**Assignment**: Copy out again, unchanged, the listing below from the line that has "6.1 Consideraciones clave" through the line that has "6.2 Diferencias entre".
(Provided entries)
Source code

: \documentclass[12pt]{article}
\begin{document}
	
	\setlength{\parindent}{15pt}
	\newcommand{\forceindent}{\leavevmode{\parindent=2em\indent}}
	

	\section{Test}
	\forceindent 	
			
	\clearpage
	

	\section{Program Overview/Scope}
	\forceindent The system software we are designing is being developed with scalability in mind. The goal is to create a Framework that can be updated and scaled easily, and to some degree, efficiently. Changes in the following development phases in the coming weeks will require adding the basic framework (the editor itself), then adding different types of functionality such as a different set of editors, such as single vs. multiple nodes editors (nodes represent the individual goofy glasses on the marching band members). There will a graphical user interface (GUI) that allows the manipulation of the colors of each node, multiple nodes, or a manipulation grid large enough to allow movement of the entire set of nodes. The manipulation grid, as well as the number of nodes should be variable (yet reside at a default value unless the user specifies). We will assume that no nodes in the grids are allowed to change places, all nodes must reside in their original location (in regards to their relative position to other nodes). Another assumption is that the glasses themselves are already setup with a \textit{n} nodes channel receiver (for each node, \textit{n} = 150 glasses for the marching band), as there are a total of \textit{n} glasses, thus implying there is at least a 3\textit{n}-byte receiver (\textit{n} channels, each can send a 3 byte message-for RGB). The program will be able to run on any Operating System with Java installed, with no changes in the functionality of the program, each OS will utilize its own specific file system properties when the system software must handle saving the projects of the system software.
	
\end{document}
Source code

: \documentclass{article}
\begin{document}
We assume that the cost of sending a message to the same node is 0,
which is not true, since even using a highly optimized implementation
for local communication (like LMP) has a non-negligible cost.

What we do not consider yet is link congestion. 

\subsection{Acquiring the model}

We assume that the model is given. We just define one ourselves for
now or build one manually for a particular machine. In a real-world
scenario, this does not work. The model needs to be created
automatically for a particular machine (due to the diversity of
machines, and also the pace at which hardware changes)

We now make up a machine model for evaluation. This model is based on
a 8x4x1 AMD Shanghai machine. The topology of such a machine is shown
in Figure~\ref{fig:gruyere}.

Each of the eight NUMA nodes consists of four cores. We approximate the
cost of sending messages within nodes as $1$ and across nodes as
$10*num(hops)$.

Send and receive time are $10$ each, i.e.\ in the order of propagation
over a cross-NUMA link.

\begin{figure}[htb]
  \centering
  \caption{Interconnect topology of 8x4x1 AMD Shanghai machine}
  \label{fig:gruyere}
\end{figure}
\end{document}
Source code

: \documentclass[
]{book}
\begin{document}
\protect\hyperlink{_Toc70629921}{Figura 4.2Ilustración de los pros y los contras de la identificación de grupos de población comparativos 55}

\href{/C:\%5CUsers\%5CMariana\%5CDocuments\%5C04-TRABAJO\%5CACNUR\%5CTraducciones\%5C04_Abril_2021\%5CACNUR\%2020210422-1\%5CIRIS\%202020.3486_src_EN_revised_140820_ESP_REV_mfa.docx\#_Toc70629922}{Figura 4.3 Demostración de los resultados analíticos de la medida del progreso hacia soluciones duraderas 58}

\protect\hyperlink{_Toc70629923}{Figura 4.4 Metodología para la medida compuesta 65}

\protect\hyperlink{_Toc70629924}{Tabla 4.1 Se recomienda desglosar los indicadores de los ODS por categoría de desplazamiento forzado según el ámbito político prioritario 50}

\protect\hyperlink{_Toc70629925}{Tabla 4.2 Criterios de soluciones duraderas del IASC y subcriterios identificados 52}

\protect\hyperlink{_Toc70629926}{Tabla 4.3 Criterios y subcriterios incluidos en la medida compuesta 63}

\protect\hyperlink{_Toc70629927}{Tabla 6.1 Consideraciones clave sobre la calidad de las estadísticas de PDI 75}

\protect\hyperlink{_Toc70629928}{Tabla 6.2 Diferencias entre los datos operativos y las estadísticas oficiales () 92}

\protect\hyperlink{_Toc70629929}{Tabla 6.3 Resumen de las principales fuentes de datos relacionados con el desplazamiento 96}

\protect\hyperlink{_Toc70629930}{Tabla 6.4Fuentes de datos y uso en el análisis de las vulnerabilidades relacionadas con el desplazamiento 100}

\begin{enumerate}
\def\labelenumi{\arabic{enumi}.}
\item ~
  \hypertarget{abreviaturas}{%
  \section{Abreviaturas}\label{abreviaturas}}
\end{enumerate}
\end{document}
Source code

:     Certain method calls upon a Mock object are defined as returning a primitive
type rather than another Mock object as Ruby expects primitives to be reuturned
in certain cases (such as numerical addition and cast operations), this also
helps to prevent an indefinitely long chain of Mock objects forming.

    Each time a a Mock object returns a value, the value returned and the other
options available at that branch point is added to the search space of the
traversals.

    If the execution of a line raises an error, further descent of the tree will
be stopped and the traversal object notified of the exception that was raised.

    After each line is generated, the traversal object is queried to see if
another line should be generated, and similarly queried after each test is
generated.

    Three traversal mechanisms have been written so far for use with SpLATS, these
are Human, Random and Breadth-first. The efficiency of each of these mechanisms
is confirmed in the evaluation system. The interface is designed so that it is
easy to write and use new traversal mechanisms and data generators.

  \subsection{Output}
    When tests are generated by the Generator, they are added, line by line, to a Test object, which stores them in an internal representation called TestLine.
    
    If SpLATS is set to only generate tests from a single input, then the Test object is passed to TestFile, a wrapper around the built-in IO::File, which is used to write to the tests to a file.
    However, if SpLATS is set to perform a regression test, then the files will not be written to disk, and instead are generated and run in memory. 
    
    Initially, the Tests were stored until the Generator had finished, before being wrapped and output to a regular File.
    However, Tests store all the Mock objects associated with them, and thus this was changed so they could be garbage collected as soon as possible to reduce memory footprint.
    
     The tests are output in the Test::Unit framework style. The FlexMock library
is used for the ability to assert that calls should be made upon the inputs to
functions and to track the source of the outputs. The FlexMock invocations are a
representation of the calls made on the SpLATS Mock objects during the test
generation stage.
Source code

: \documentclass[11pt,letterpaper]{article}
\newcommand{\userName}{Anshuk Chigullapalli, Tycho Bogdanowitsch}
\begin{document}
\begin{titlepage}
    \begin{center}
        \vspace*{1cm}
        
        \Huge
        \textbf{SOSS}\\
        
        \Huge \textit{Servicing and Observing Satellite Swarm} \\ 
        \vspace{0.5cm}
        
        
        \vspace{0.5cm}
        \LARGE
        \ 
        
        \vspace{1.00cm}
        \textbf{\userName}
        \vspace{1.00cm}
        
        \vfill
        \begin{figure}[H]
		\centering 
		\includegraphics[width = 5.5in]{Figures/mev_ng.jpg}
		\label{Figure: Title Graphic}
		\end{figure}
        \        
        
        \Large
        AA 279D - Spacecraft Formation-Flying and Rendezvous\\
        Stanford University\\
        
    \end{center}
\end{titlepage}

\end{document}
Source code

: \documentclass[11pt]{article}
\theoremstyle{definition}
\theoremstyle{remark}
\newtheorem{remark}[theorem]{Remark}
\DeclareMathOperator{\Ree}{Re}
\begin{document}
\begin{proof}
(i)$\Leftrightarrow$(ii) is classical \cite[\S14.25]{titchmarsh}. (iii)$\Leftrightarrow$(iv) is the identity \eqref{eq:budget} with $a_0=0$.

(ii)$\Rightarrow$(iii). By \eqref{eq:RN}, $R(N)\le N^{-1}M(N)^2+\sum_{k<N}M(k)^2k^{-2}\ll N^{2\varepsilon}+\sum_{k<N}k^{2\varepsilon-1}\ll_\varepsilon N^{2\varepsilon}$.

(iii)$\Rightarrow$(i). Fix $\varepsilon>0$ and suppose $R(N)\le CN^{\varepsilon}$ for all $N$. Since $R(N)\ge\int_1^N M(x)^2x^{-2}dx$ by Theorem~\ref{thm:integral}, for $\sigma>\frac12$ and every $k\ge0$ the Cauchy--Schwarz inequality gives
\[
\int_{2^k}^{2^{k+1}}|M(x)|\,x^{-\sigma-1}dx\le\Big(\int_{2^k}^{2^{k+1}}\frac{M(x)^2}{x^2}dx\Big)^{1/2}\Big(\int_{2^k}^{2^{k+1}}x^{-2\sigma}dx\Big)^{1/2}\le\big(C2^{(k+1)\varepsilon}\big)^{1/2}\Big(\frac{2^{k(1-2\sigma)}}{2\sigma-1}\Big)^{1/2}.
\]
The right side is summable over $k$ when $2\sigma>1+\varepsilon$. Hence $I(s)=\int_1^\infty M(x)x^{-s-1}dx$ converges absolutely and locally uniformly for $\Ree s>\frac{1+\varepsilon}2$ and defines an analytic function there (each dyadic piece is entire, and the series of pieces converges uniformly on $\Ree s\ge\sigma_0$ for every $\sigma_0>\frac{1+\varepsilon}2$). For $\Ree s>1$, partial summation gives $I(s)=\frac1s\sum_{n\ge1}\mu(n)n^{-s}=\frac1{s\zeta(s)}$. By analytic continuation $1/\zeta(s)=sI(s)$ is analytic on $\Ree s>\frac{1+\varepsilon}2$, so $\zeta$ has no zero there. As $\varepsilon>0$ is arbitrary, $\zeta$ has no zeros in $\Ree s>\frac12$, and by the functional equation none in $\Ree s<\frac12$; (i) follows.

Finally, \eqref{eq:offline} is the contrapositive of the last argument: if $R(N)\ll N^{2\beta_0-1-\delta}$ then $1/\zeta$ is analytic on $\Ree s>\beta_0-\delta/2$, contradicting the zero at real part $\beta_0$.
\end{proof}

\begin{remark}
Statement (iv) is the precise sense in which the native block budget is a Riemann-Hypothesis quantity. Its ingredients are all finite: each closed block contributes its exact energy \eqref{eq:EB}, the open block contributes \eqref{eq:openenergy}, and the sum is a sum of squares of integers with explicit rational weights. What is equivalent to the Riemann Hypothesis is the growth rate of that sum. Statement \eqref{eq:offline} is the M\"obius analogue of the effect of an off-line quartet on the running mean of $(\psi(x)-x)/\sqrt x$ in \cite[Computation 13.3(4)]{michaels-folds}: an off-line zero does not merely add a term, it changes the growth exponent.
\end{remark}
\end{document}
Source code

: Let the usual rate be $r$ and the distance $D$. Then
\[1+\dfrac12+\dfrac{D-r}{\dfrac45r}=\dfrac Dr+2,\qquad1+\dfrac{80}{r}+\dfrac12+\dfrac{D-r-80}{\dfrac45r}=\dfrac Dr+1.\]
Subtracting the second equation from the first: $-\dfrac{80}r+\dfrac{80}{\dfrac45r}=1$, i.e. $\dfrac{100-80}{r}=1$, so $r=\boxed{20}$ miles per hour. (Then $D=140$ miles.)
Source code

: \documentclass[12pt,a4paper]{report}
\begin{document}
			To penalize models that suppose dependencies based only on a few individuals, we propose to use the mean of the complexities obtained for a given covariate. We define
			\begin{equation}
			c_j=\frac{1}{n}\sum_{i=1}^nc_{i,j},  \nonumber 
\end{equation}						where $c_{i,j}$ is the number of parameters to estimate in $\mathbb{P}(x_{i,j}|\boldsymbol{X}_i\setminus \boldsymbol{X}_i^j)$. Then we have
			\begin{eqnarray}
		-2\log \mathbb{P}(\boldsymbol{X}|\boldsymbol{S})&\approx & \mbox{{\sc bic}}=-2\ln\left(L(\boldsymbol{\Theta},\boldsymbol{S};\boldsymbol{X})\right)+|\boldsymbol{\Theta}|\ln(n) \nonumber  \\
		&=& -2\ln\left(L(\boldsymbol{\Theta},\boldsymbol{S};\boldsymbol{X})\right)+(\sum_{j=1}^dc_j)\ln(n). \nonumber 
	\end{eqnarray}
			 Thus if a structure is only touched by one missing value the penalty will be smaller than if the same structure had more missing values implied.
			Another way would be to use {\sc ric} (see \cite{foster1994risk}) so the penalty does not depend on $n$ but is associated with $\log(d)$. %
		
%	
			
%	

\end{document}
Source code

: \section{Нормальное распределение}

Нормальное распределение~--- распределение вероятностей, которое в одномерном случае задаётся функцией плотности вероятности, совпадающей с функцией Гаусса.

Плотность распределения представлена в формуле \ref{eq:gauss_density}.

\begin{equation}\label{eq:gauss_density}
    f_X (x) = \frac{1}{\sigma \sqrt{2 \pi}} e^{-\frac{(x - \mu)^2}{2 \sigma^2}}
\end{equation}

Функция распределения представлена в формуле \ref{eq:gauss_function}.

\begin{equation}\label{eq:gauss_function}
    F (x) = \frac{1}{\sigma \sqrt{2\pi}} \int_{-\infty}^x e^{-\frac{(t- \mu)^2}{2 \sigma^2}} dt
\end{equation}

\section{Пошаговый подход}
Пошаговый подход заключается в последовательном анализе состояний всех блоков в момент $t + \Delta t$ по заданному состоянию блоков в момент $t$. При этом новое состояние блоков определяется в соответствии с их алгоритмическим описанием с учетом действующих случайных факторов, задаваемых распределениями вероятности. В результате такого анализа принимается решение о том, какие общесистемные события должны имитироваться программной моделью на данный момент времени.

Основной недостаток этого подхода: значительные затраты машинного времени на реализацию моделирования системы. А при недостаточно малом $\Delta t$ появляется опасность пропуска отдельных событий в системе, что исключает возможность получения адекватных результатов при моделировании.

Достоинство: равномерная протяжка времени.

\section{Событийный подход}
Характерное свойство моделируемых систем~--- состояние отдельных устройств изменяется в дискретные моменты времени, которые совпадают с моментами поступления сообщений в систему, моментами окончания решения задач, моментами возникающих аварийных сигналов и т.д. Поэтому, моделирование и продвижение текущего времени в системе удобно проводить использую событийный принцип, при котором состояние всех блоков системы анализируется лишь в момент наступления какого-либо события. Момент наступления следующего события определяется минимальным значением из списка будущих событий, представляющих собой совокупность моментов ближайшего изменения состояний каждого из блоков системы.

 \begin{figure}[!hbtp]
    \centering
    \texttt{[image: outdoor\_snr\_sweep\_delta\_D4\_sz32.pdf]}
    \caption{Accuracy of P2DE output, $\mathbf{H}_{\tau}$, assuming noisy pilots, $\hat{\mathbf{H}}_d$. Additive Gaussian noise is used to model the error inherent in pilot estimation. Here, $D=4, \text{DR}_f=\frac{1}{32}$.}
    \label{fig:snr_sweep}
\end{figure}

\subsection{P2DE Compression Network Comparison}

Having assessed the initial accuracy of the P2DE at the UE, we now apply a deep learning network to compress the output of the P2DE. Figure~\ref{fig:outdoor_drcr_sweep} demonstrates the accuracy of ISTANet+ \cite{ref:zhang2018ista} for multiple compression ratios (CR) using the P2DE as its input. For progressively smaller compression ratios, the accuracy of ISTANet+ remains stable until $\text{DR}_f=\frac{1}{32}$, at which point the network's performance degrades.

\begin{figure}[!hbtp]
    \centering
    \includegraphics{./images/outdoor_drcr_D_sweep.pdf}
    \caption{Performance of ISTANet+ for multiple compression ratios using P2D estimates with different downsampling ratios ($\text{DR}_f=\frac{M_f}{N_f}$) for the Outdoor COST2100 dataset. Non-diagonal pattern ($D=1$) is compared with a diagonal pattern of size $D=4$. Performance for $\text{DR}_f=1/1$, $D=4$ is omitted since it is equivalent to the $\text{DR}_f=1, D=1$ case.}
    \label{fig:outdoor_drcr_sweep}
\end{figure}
(End Provided entries)
**Exercise response**:
\protect\hyperlink{_Toc70629927}{Tabla 6.1 Consideraciones clave sobre la calidad de las estadísticas de PDI 75}

\protect\hyperlink{_Toc70629928}{Tabla 6.2 Diferencias entre los datos operativos y las estadísticas oficiales () 92}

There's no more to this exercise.